In North America there are three bear species: the black bear (Ursus americanus); the brown bear (Ursus acrtos); and the polar bear (Ursus maritimus).

Black bear

Black bear in the Canadian Rockies

Like so many common names, the name black bear is really not very good since the animals are often many other colors than black. The fur comes in shades of blond, black, brown, cinnamon, and gray. Interestingly, the bears tend to be black in the eastern forests, and more color variation is introduced as you survey the populations to the west, such that in California most of the bears are brown.

The black bear is the smallest of the bear species, and the most common, with the widest current distribution. They are found across Canada and south through New England into the Appalachian Mountains. There are populations in the Ozarks and in the southern states. In the west they can be found through the Pacific Northwest, and through the Rocky Mountains south into Mexico.

Black bears are generally shy and reclusive, but they can become accustom to humans, especially when they learn to associate human activity with food—through trash or handouts. In many backcountry areas where bears are common officials try to keep bears and people separate, but it is not always possible. Food storage is a great concern when camping. For example, while camping at one remote location in the Great Smoky Mountains campers were to hang their food from a cable over a stream.

Hanging a food pack over a stream in bear country

Hanging a food pack over a stream in bear country

Incorrectly hanging your bag could lead to a bad time.

Results of improperly hanging your food pack

Results of improperly hanging your food pack

Brown bears are similarly misnamed, although the color variation is less dramatic than their black bear cousins. There are several subspecies, or races, of brown bears that you may have heard of, dividing them into coastal Kodiak and inland grizzly populations, but they are all the same species.

Brown bear

Brown bear

While once much more wide-spread in their distribution, brown bears are limited today to Alaska and northwest Canada, with several populations in western United States parks such as Glacier and Yellowstone.
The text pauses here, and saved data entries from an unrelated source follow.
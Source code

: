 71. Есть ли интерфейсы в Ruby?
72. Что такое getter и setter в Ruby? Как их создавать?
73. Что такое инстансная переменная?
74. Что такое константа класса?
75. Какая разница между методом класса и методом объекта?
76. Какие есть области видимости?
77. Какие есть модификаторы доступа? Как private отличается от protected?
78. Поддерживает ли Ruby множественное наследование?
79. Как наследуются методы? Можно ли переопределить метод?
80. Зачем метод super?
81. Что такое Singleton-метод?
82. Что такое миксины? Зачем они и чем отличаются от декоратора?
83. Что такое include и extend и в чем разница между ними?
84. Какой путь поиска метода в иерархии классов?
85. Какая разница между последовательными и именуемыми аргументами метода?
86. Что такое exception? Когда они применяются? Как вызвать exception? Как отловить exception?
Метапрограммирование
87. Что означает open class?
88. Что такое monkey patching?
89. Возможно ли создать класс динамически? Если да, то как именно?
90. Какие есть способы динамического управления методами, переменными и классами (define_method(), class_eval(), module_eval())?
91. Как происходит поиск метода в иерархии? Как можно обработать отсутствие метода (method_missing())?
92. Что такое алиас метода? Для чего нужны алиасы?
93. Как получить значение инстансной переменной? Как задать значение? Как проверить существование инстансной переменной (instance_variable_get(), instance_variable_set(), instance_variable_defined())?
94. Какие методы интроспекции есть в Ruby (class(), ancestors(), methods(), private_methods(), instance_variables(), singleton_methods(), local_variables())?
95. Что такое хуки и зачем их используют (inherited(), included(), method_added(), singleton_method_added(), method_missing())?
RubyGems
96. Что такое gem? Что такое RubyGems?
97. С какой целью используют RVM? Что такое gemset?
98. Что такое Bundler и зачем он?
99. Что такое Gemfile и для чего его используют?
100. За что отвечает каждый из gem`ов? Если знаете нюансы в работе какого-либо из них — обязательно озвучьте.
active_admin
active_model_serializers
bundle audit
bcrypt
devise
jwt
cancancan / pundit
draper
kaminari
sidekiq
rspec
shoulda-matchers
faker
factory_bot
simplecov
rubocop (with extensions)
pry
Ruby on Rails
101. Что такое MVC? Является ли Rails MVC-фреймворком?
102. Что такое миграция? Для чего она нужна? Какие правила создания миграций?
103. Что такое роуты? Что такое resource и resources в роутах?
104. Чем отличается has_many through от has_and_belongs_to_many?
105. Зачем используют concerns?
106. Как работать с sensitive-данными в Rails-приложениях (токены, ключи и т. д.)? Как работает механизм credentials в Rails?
Encounters with polar bears are understandably rare given the remoteness of their habitat. (See why polar bears are sensitive to climate change.) Polar bears spend much of their time out on sea ice, hunting seals. However, unlike other bear encounters, most encounters between humans and polar bears seem to be motivated by predation—that is, the bear is looking to eat them.

Bear encounters do sometimes lead to injury or even fatalities, and as people spend more time in bear country, the chances for an encounter naturally go up. In encounters that go badly, injury is more common than fatality as bears most often attack when they feel threatened, and once the threat is over they tend to leave. Rarely do bears prey on humans as a food source, but it does happen. In general there are about 1.8 bear-caused fatalities per year (see Clark 2003, Gunther and Hoekstra 1998, Herrero and Fleck 1990, Herrero and Higgins 1999 for discussions).
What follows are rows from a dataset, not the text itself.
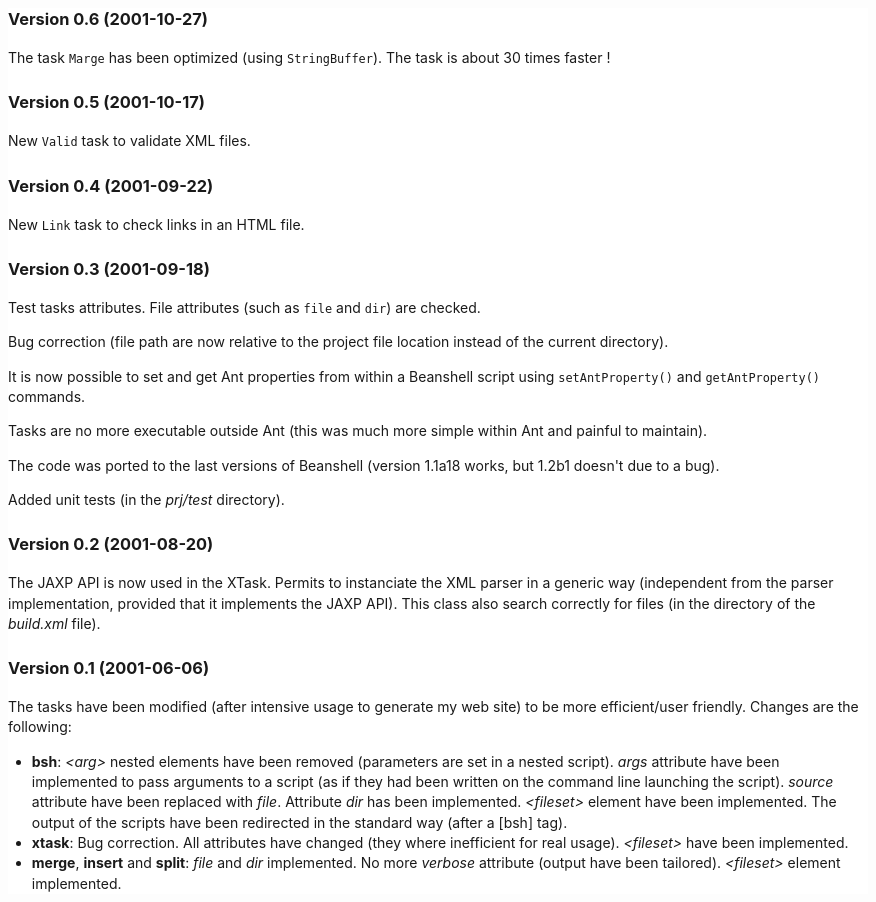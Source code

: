 ### Version 0.6 (2001-10-27)

The task `Marge` has been optimized (using `StringBuffer`). The task is
about 30 times faster !

### Version 0.5 (2001-10-17)

New `Valid` task to validate XML files.

### Version 0.4 (2001-09-22)

New `Link` task to check links in an HTML file.

### Version 0.3 (2001-09-18)

Test tasks attributes. File attributes (such as `file` and `dir`) are
checked.

Bug correction (file path are now relative to the project file location
instead of the current directory).

It is now possible to set and get Ant properties from within a Beanshell
script using `setAntProperty()` and `getAntProperty()` commands.

Tasks are no more executable outside Ant (this was much more simple
within Ant and painful to maintain).

The code was ported to the last versions of Beanshell (version 1.1a18
works, but 1.2b1 doesn't due to a bug).

Added unit tests (in the *prj/test* directory).

### Version 0.2 (2001-08-20)

The JAXP API is now used in the XTask. Permits to instanciate the XML
parser in a generic way (independent from the parser implementation,
provided that it implements the JAXP API). This class also search
correctly for files (in the directory of the *build.xml* file).

### Version 0.1 (2001-06-06)

The tasks have been modified (after intensive usage to generate my web
site) to be more efficient/user friendly. Changes are the following:

- **bsh**: *\<arg\>* nested elements have been removed (parameters are
  set in a nested script). *args* attribute have been implemented to
  pass arguments to a script (as if they had been written on the
  command line launching the script). *source* attribute have been
  replaced with *file*. Attribute *dir* has been implemented.
  *\<fileset\>* element have been implemented. The output of the
  scripts have been redirected in the standard way (after a [bsh]
  tag).
- **xtask**: Bug correction. All attributes have changed (they where
  inefficient for real usage). *\<fileset\>* have been implemented.
- **merge**, **insert** and **split**: *file* and *dir* implemented.
  No more *verbose* attribute (output have been tailored).
  *\<fileset\>* element implemented.

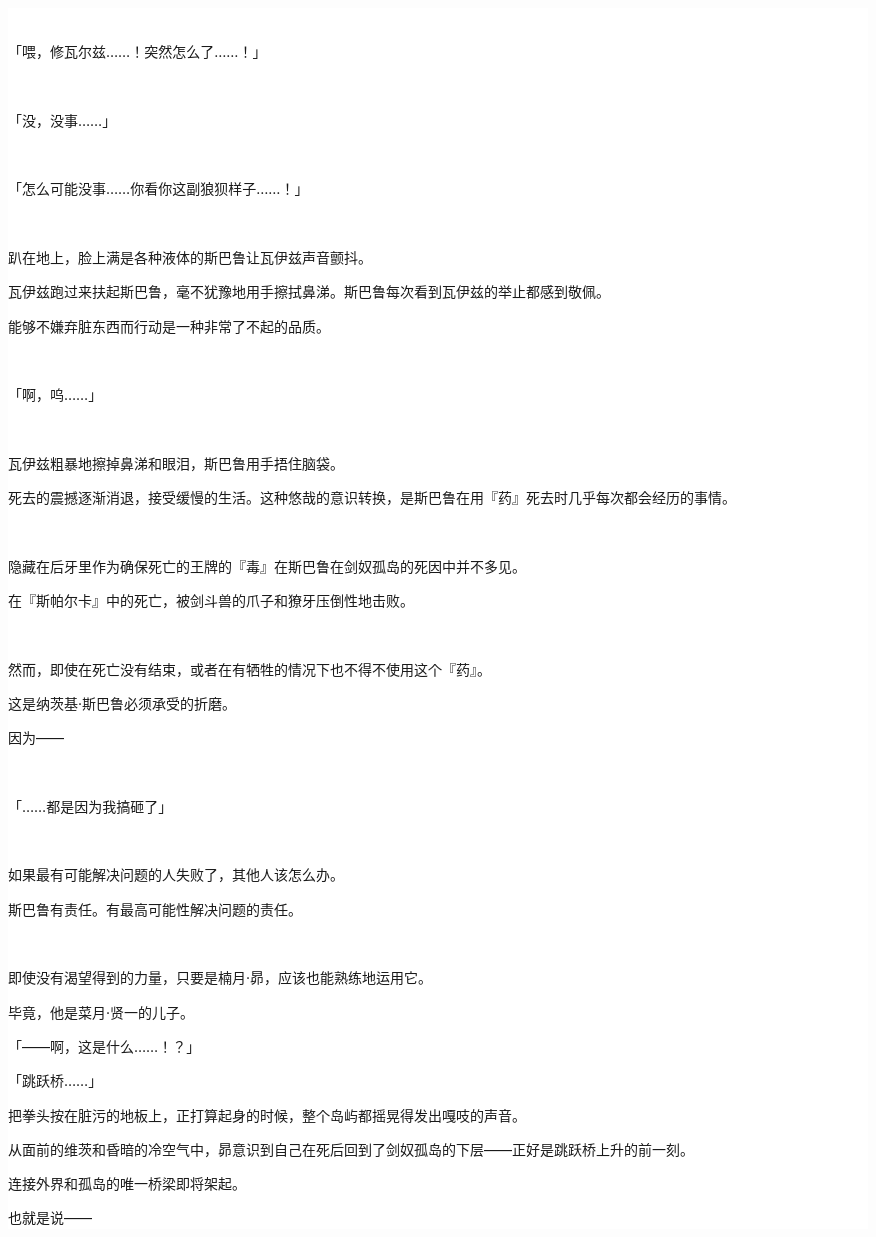 　

「喂，修瓦尔兹……！突然怎么了……！」

　

「没，没事……」

　

「怎么可能没事……你看你这副狼狈样子……！」

　

趴在地上，脸上满是各种液体的斯巴鲁让瓦伊兹声音颤抖。

瓦伊兹跑过来扶起斯巴鲁，毫不犹豫地用手擦拭鼻涕。斯巴鲁每次看到瓦伊兹的举止都感到敬佩。

能够不嫌弃脏东西而行动是一种非常了不起的品质。

　

「啊，呜……」

　

瓦伊兹粗暴地擦掉鼻涕和眼泪，斯巴鲁用手捂住脑袋。

死去的震撼逐渐消退，接受缓慢的生活。这种悠哉的意识转换，是斯巴鲁在用『药』死去时几乎每次都会经历的事情。

　

隐藏在后牙里作为确保死亡的王牌的『毒』在斯巴鲁在剑奴孤岛的死因中并不多见。

在『斯帕尔卡』中的死亡，被剑斗兽的爪子和獠牙压倒性地击败。

　

然而，即使在死亡没有结束，或者在有牺牲的情况下也不得不使用这个『药』。

这是纳茨基·斯巴鲁必须承受的折磨。

因为——

　

「……都是因为我搞砸了」

　

如果最有可能解决问题的人失败了，其他人该怎么办。

斯巴鲁有责任。有最高可能性解决问题的责任。

　

即使没有渴望得到的力量，只要是楠月·昴，应该也能熟练地运用它。

毕竟，他是菜月·贤一的儿子。

「——啊，这是什么……！？」

「跳跃桥……」

把拳头按在脏污的地板上，正打算起身的时候，整个岛屿都摇晃得发出嘎吱的声音。

从面前的维茨和昏暗的冷空气中，昴意识到自己在死后回到了剑奴孤岛的下层——正好是跳跃桥上升的前一刻。

连接外界和孤岛的唯一桥梁即将架起。

也就是说——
Of the dangerous animals discussed in the series, bears are the ones that most people need to be aware of, and to think about when entering the woods. Do not do stupid things in bear country, like walk around imitating the sounds of animals to attract bears (yes, it has happened), improperly store your food, try to feed the bears, get too close while taking pictures, or tease or taunt the bears. Common sense and awareness that these majestic creatures are sharing our woods will ensure that your adventures will have only the typical amount of excitement.

Associate Press. 2010. Bear who mauled caretaker is put to death in Ohio. NPR. http://www.npr.org/templates/story/story.php?storyId=129321688.

Clark, D. 2003. Polar Bear – human interactions in Canadian National Parks, 1986-2000. Ursus 14(1):65-71.

Gunther, K. A., and H. E. Hoekstra. 1998. Bear-inflicted human injuries in Yellowstone National Park, 1970-1994. Ursus 10:377-384.

Herrero, S., and S. Fleck. 1990. Injury to people inflicted by Black, Grizzly or Polar Bears: recent trends and new insights. Bears: Their Biology and Management 8:25-32.

Herrero, S., and A. Higgins. 1999. Human injuries inflicted by bears in British Columbia: 1960 – 97. Ursus 11:209-218.